À l’origine, Sherlock Holmes aux Enfers est un projet BD sur scénario d’André-François Ruaud, spécialiste émérite du détective. Sur la base de son canevas, il a confié le projet à Nicolas Le Breton, passionnant guide de profession, et donc choix judicieux pour une visite des catacombes bibliques. Et pourquoi pas, après tout Watson cache Conan Doyle dans les récits originaux.
Nicolas Le Breton prend la voix du détournement. Elle conduit aux Enfers, dont chacun sait que le chemin est pavé de bonnes intentions. Or Le Breton a une tendance au style plus ampoulé qu’un Noël de l’entreprise chez Thomas Edison, et il manque une véritable correction au manuscrit. Qu’on en juge : Sherlock Holmes « tire une bouffée » de sa pipe, continuellement, sauf une fois où il « l’expulse » ; p. 11, l’auteur confond un chapeau et une casquette ; p. 28, on lit «les dents inertes du cadavre » et p. 40, on trouve trois « que » dans la même phrase. Sans compter, l’erreur est toutefois commune, qu’il n’y a pas de pomme dans la Bible mais un fruit. En latin « malum » signifie « pomme » ou « mal », le traducteur antique a simplement fait un jeu de mots.
Alors, une Sherloconnerie ? Eh bien pas du tout.
Au contraire, c’est une totale réussite comme le serait un spectacle au Théâtre du Châtelet, un vaudeville qui répond point par point au cahier des charges : on pleure beaucoup, on se pâme, on prend ses jambes à son cou. Il est évidemment question de travestissement et d’adultère à la Feydeau.
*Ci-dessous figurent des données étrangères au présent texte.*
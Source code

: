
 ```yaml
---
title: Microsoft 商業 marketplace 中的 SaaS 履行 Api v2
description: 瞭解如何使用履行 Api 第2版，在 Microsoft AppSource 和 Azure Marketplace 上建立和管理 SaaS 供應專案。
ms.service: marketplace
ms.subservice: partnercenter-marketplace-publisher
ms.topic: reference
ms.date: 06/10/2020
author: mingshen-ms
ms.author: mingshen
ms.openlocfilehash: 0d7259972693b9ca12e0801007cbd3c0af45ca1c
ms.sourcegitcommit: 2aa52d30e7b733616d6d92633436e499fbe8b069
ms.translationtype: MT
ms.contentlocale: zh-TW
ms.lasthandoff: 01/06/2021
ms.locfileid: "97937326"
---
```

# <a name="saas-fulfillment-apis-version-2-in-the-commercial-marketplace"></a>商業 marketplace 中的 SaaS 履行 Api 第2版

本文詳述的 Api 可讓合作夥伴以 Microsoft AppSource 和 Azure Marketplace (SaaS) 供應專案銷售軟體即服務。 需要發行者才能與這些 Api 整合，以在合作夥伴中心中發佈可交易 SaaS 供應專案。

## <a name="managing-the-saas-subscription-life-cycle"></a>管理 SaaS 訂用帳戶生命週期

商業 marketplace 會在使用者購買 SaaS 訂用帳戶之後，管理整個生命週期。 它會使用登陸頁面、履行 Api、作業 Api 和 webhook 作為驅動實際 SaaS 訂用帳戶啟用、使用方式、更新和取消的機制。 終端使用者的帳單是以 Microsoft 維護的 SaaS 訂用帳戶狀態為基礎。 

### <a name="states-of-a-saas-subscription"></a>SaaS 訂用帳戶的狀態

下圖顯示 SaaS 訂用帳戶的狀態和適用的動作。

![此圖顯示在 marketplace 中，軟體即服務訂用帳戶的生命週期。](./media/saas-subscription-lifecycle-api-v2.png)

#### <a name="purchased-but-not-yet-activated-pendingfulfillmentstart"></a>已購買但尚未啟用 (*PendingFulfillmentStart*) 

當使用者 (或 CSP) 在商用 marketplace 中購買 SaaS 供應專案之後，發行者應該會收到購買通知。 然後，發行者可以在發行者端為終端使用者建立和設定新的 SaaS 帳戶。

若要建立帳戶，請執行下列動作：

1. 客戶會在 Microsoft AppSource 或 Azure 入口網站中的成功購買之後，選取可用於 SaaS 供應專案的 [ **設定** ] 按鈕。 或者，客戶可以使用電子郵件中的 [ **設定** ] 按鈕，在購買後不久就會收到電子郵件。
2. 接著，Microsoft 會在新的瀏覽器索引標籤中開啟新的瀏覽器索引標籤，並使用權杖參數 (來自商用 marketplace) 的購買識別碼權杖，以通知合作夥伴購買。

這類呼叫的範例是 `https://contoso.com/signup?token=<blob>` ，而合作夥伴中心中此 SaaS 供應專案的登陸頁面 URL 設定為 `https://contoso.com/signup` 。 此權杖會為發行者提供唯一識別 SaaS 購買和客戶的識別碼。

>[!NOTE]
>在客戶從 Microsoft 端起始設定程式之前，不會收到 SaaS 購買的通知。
Les acteurs cabotinent : « Je suis Lucifer, imbécile ! », « Mais non ! C’est moi, Lucifer ! ». Culotté comme une vieille bouffarde, Le Breton rend même un hommage à Johnny Hallyday avec, p. 100, un « Mary, si tu savais ». L’ensemble est assurément réjouissant.
Au final, et sous la magnifique couverture de Melchior Ascaride, mais trompeuse car elle laisse croire au tragique, Sherlock Holmes aux Enfers est un pastiche réussi, au-delà peut-être même de l’intention initiale. Ruaud en Doyle, Le Breton en Watson, offrent un récit très drôle, qui vaut bien mieux que trop d’apocryphes sérieux mais vains. Avec son style feuilleton farcesque fanfreluche franchouille parfaitement assumé, Sherlock Holmes aux Enfers invente un nouveau genre : la fantasy opérette.